▶ **What the task asks**
Lines containing the word "DoxyCompactItemize" are to be copied from the data below.

Source texts of formatted documents
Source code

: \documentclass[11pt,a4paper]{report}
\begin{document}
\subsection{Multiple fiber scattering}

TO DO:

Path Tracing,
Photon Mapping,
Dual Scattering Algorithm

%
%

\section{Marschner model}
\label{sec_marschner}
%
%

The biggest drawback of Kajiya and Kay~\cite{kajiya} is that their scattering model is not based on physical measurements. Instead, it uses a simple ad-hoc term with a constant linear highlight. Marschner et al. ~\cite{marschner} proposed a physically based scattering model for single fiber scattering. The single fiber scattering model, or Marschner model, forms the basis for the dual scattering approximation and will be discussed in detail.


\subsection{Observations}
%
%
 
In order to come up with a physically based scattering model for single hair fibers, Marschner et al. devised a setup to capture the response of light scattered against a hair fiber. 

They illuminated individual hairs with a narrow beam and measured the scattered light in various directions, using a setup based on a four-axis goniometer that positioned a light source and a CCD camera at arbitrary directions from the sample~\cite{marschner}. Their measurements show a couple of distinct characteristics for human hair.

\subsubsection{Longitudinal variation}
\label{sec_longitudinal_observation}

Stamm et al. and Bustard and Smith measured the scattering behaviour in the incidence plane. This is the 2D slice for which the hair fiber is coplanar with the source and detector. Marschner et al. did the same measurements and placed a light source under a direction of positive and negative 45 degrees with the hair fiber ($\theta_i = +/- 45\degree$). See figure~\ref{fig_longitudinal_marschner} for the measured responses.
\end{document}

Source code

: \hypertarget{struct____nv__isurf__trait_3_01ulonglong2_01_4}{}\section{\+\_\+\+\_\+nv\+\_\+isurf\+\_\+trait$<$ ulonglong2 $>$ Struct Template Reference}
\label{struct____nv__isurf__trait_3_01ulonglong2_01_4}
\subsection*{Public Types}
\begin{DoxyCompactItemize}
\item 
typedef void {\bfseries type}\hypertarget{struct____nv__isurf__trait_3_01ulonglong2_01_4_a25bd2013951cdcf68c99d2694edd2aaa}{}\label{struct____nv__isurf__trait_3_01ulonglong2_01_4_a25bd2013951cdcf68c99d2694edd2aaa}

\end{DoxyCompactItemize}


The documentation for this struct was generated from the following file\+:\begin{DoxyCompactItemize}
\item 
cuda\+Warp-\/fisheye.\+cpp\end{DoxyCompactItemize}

▶ **Task result**
\begin{DoxyCompactItemize}
\end{DoxyCompactItemize}
The documentation for this struct was generated from the following file\+:\begin{DoxyCompactItemize}
cuda\+Warp-\/fisheye.\+cpp\end{DoxyCompactItemize}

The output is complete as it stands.